* _TASK INSTRUCTIONS_:
Would you show every line from the records that holds "approximately"?

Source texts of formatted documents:
((
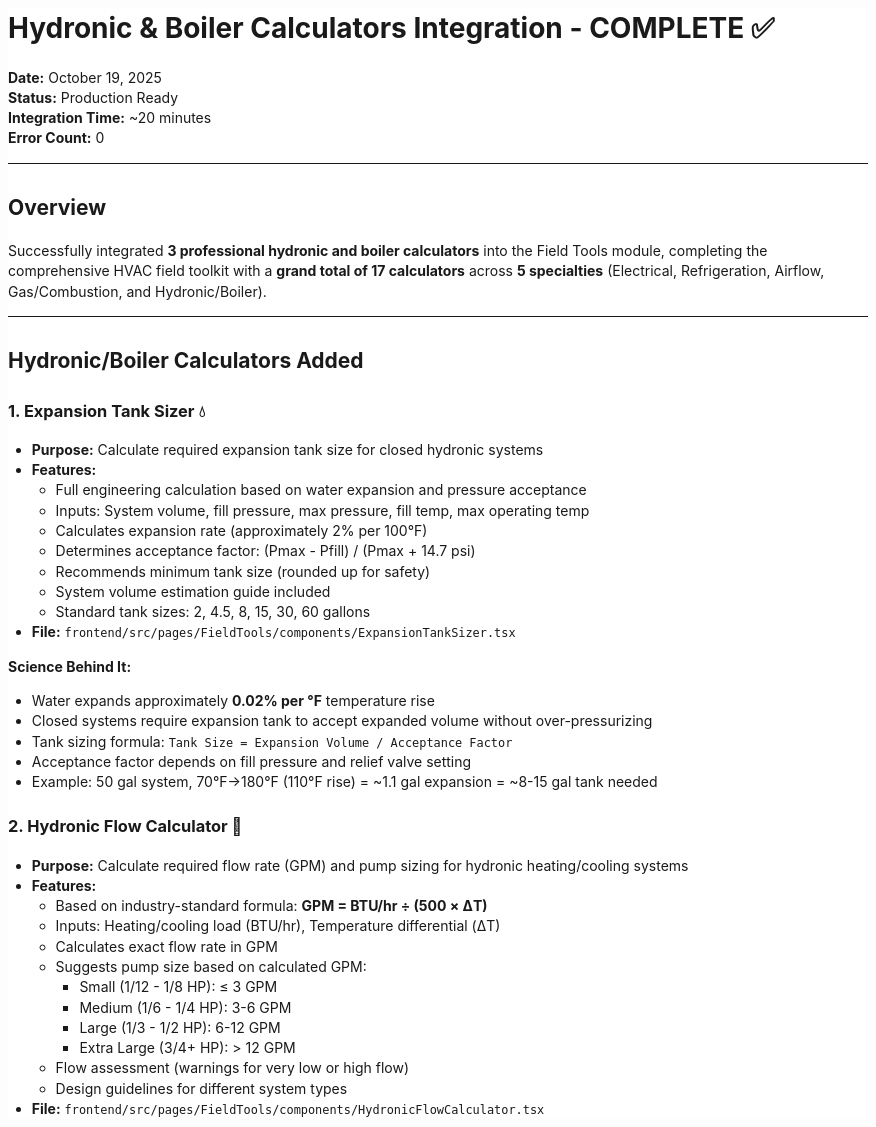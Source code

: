 # Hydronic & Boiler Calculators Integration - COMPLETE ✅

**Date:** October 19, 2025  
**Status:** Production Ready  
**Integration Time:** ~20 minutes  
**Error Count:** 0

---

## Overview

Successfully integrated **3 professional hydronic and boiler calculators** into the Field Tools module, completing the comprehensive HVAC field toolkit with a **grand total of 17 calculators** across **5 specialties** (Electrical, Refrigeration, Airflow, Gas/Combustion, and Hydronic/Boiler).

---

## Hydronic/Boiler Calculators Added

### 1. **Expansion Tank Sizer** 💧
- **Purpose:** Calculate required expansion tank size for closed hydronic systems
- **Features:**
  - Full engineering calculation based on water expansion and pressure acceptance
  - Inputs: System volume, fill pressure, max pressure, fill temp, max operating temp
  - Calculates expansion rate (approximately 2% per 100°F)
  - Determines acceptance factor: (Pmax - Pfill) / (Pmax + 14.7 psi)
  - Recommends minimum tank size (rounded up for safety)
  - System volume estimation guide included
  - Standard tank sizes: 2, 4.5, 8, 15, 30, 60 gallons
- **File:** `frontend/src/pages/FieldTools/components/ExpansionTankSizer.tsx`

**Science Behind It:**
- Water expands approximately **0.02% per °F** temperature rise
- Closed systems require expansion tank to accept expanded volume without over-pressurizing
- Tank sizing formula: `Tank Size = Expansion Volume / Acceptance Factor`
- Acceptance factor depends on fill pressure and relief valve setting
- Example: 50 gal system, 70°F→180°F (110°F rise) = ~1.1 gal expansion = ~8-15 gal tank needed

### 2. **Hydronic Flow Calculator** 🌊
- **Purpose:** Calculate required flow rate (GPM) and pump sizing for hydronic heating/cooling systems
- **Features:**
  - Based on industry-standard formula: **GPM = BTU/hr ÷ (500 × ΔT)**
  - Inputs: Heating/cooling load (BTU/hr), Temperature differential (ΔT)
  - Calculates exact flow rate in GPM
  - Suggests pump size based on calculated GPM:
    - Small (1/12 - 1/8 HP): ≤ 3 GPM
    - Medium (1/6 - 1/4 HP): 3-6 GPM
    - Large (1/3 - 1/2 HP): 6-12 GPM
    - Extra Large (3/4+ HP): > 12 GPM
  - Flow assessment (warnings for very low or high flow)
  - Design guidelines for different system types
- **File:** `frontend/src/pages/FieldTools/components/HydronicFlowCalculator.tsx`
))
* _ANSWER TO THE EXERCISE_:
  - Calculates expansion rate (approximately 2% per 100°F)
- Water expands approximately **0.02% per °F** temperature rise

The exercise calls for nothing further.